Christian education is not the communication of correct views about what the various works and words of Jesus might mean; rather it is the stocking of the imagination with the icons of those works and words themselves. It is most successfully accomplished, therefore, not by catechisms that purport to produce understanding, but by stories that hang the icons, understood or not, on the walls of the mind.[1]

And this is why, at St. Paul’s, we refer not to “education,” but “formation.” My new title is Associate Priest for Adult Formation. My job is to help form faithful adults. I’m not the potter, but I invite people into the potter’s house for the sake of being formed under the potter’s hands. I can’t tell people what God wants them to do or become, but I hope I might inspire them to draw nearer to God and to discover holy freedom. Freedom in Christ means freedom to be fully human, with all the choices and responsibilities that entails, and with all the love that demands. How did the Mother Abbess put it in The Sound of Music? “A dream that will need all the love you can give/ Every day of your life, for as long as you live.” This is the Christian life.

And because this is the Christian life, and not just the life of a priest, this is your work, too: to nurture in other people freedom in Christ. True freedom doesn’t just mean we get to do whatever we feel like. True freedom comes with an awareness of our responsibilities to each other.

An image of God
(Source: Pixabay)
Our potter works with very willful clay. God will keep working to form us into something beautiful, even if we must shatter first and be thrown back into the furnace. As individuals, we are broken and re-formed into something new. But note that Jeremiah was not writing to individuals, but to the house of Israel. In the same way, the whole church is continually being broken and re-formed.

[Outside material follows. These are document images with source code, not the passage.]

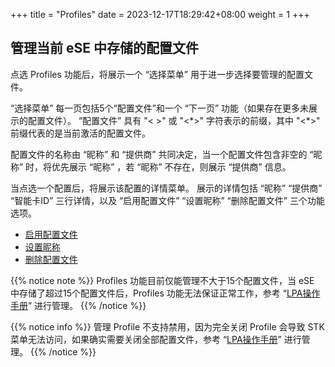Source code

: +++
title = "Profiles"
date =  2023-12-17T18:29:42+08:00
weight = 1
+++


## 管理当前 eSE 中存储的配置文件

点选 Profiles 功能后，将展示一个 “选择菜单” 用于进一步选择要管理的配置文件。

“选择菜单” 每一页包括5个“配置文件”和一个 “下一页” 功能（如果存在更多未展示的配置文件）。
“配置文件” 具有 "< >" 或 "<\*>" 字符表示的前缀，其中 "<\*>" 前缀代表的是当前激活的配置文件。

配置文件的名称由 “昵称” 和 “提供商” 共同决定，当一个配置文件包含非空的 “昵称” 时，将优先展示 “昵称” ，若 “昵称” 不存在，则展示 “提供商” 信息。

当点选一个配置后，将展示该配置的详情菜单。
展示的详情包括 “昵称” “提供商” “智能卡ID” 三行详情，以及 “启用配置文件” “设置昵称” “删除配置文件” 三个功能选项。

- [启用配置文件](./enable)
- [设置昵称](./nickname)
- [删除配置文件](./delete)

{{% notice note %}}
Profiles 功能目前仅能管理不大于15个配置文件，当 eSE 中存储了超过15个配置文件后，Profiles 功能无法保证正常工作，参考 “[LPA操作手册](../../lpa-guide)” 进行管理。
{{% /notice %}}

{{% notice info %}}
管理 Profile 不支持禁用，因为完全关闭 Profile 会导致 STK 菜单无法访问，如果确实需要关闭全部配置文件，参考 “[LPA操作手册](../../lpa-guide)” 进行管理。
{{% /notice %}}
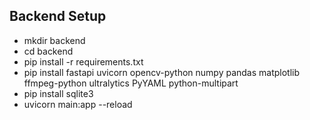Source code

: ## Backend Setup

- mkdir backend
- cd backend
- pip install -r requirements.txt
- pip install fastapi uvicorn opencv-python numpy pandas matplotlib ffmpeg-python ultralytics PyYAML python-multipart
- pip install sqlite3
- uvicorn main:app --reload

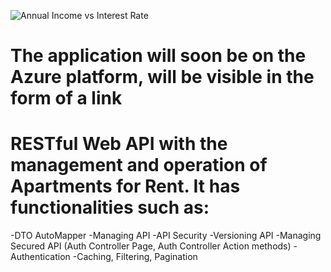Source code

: ![Annual Income vs Interest Rate](https://user-images.githubusercontent.com/58525985/201076702-9617ef76-045d-437d-b0c3-27cc1a794e98.png)
# The application will soon be on the Azure platform, will be visible in the form of a link
# RESTful Web API with the management and operation of Apartments for Rent. It has functionalities such as:
-DTO AutoMapper
-Managing API
-API Security
-Versioning API
-Managing Secured API (Auth Controller Page, Auth Controller Action methods)
-Authentication
-Caching, Filtering, Pagination
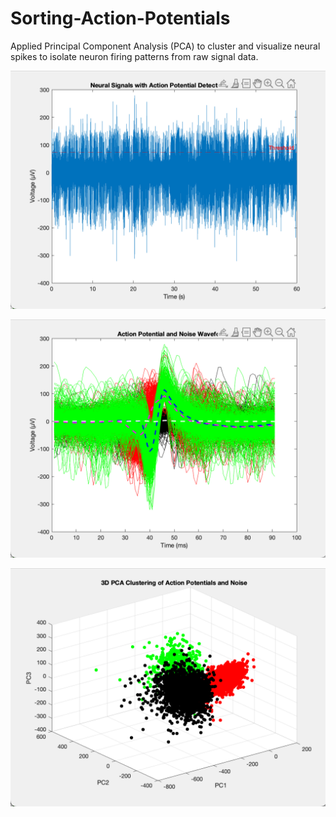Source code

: # Sorting-Action-Potentials
Applied Principal Component Analysis (PCA) to cluster and visualize neural spikes to isolate neuron firing patterns from raw signal data.


![image](https://github.com/tracyaobeng/Sorting-Action-Potentials/blob/main/AP_threshold.png)

![image](https://github.com/tracyaobeng/Sorting-Action-Potentials/blob/main/AP_noise_waveform.png)

![image](https://github.com/tracyaobeng/Sorting-Action-Potentials/blob/main/PCA_plot.png)




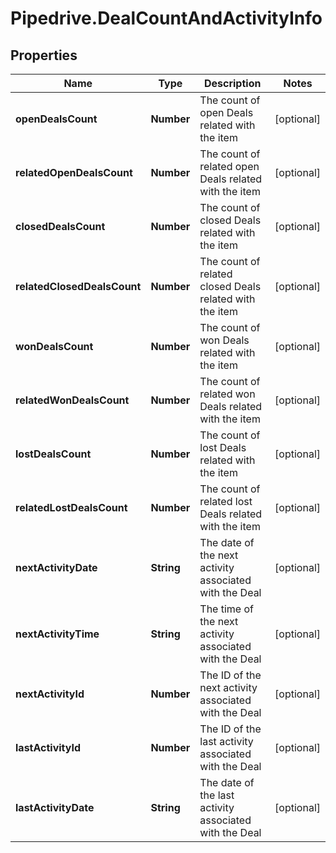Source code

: # Pipedrive.DealCountAndActivityInfo

## Properties

Name | Type | Description | Notes
------------ | ------------- | ------------- | -------------
**openDealsCount** | **Number** | The count of open Deals related with the item | [optional] 
**relatedOpenDealsCount** | **Number** | The count of related open Deals related with the item | [optional] 
**closedDealsCount** | **Number** | The count of closed Deals related with the item | [optional] 
**relatedClosedDealsCount** | **Number** | The count of related closed Deals related with the item | [optional] 
**wonDealsCount** | **Number** | The count of won Deals related with the item | [optional] 
**relatedWonDealsCount** | **Number** | The count of related won Deals related with the item | [optional] 
**lostDealsCount** | **Number** | The count of lost Deals related with the item | [optional] 
**relatedLostDealsCount** | **Number** | The count of related lost Deals related with the item | [optional] 
**nextActivityDate** | **String** | The date of the next activity associated with the Deal | [optional] 
**nextActivityTime** | **String** | The time of the next activity associated with the Deal | [optional] 
**nextActivityId** | **Number** | The ID of the next activity associated with the Deal | [optional] 
**lastActivityId** | **Number** | The ID of the last activity associated with the Deal | [optional] 
**lastActivityDate** | **String** | The date of the last activity associated with the Deal | [optional] 



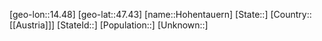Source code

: ﻿---
location: [47.43,14.48]
mapzoom: [7,12] 
mapmarker: city 
type: City
tags:
- geo/City


SpocWebEntityId: 30987
isDeleted: false
confidential: public

---
[geo-lon::14.48]
[geo-lat::47.43]
[name::Hohentauern]
[State::]
[Country::[[Austria]]]
[StateId::]
[Population::]
[Unknown::]


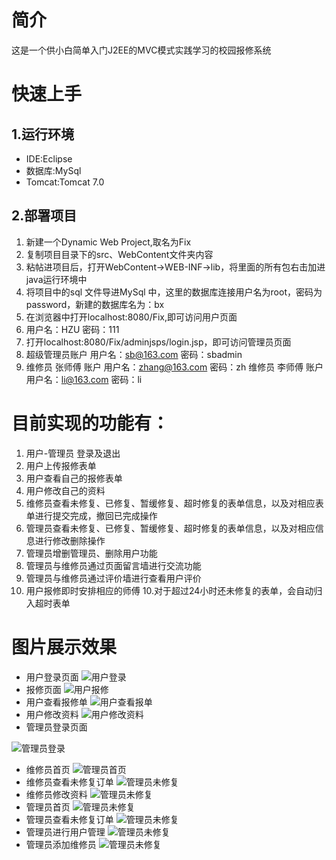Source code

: # 简介
这是一个供小白简单入门J2EE的MVC模式实践学习的校园报修系统

# 快速上手
## 1.运行环境
* IDE:Eclipse
* 数据库:MySql
* Tomcat:Tomcat 7.0
## 2.部署项目
1. 新建一个Dynamic Web Project,取名为Fix
2. 复制项目目录下的src、WebContent文件夹内容
3. 粘帖进项目后，打开WebContent->WEB-INF->lib，将里面的所有包右击加进java运行环境中
4. 将项目中的sql 文件导进MySql 中，这里的数据库连接用户名为root，密码为password，新建的数据库名为：bx
5. 在浏览器中打开localhost:8080/Fix,即可访问用户页面
6. 用户名：HZU  密码：111
7. 打开localhost:8080/Fix/adminjsps/login.jsp，即可访问管理员页面
8. 超级管理员账户 用户名：sb@163.com 密码：sbadmin
9. 维修员 张师傅 账户 用户名：zhang@163.com 密码：zh  维修员 李师傅 账户 用户名：li@163.com 密码：li

# 目前实现的功能有：
1. 用户-管理员 登录及退出
2. 用户上传报修表单
3. 用户查看自己的报修表单
4. 用户修改自己的资料
5. 维修员查看未修复、已修复、暂缓修复、超时修复的表单信息，以及对相应表单进行提交完成，撤回已完成操作
5. 管理员查看未修复、已修复、暂缓修复、超时修复的表单信息，以及对相应信息进行修改删除操作
6. 管理员增删管理员、删除用户功能
7. 管理员与维修员通过页面留言墙进行交流功能
8. 管理员与维修员通过评价墙进行查看用户评价
9. 用户报修即时安排相应的师傅
10.对于超过24小时还未修复的表单，会自动归入超时表单

# 图片展示效果
* 用户登录页面
![用户登录](https://github.com/SK-Keith/Fix/blob/master/example/images/1.png)
* 报修页面
![用户报修](https://github.com/SK-Keith/Fix/blob/master/example/images/21.png)
* 用户查看报修单
![用户查看报单](https://github.com/SK-Keith/Fix/blob/master/example/images/22.png)
* 用户修改资料
![用户修改资料](https://github.com/SK-Keith/Fix/blob/master/example/images/4.png)
* 管理员登录页面

![管理员登录](https://github.com/SK-Keith/Fix/blob/master/example/images/5.png)
* 维修员首页
![管理员首页](https://github.com/SK-Keith/Fix/blob/master/example/images/6.png)
* 维修员查看未修复订单
![管理员未修复](https://github.com/SK-Keith/Fix/blob/master/example/images/7.png)
* 维修员修改资料
![管理员未修复](https://github.com/SK-Keith/Fix/blob/master/example/images/12.png)
* 管理员首页
![管理员未修复](https://github.com/SK-Keith/Fix/blob/master/example/images/13.png)
* 管理员查看未修复订单
![管理员未修复](https://github.com/SK-Keith/Fix/blob/master/example/images/14.png)
* 管理员进行用户管理
![管理员未修复](https://github.com/SK-Keith/Fix/blob/master/example/images/18.png)
* 管理员添加维修员
![管理员未修复](https://github.com/SK-Keith/Fix/blob/master/example/images/20.png)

I believe that we are living in a time of the church being broken—not destroyed forever, but broken into pieces so that it can be cast into the furnace and re-formed into something more useful to a new situation. This doesn’t mean that everything we love about the church we grew up with must disappear. But it does mean that new things will spring up alongside the old. “Therefore,” says Jesus, “every scribe who has been trained for the kingdom of heaven is like the master of a household who brings out of his treasure what is new and what is old.”

Jesus’ parable of the net catching fish, which goes alongside this saying, is a parable of judgment. When God looks at what the church has become, God goes through and sorts the good from the bad—not necessarily good and bad people, but good and bad aspects of our souls and our systems. The church is being invited, every single day of our Christian  lives, to leave behind that which destroys and to embrace that which leads to a deeper love. In this way, we and the potter work to shape our clay. But if we willful clay jars sabotage the potter’s hand, the potter can still start over with us.

None of us is ever lost. None of us is abandoned. God does not disown God’s children. Rather, God has created us to live in freedom—freedom to make our own decisions, our own mistakes, our own triumphs. God’s hand is always guiding the wheel, and no destruction is permanent. Today I pray that we will remember this throughout our lives, and live and act from the reassurance and joy that comes with drawing ever closer to God, the potter. Amen.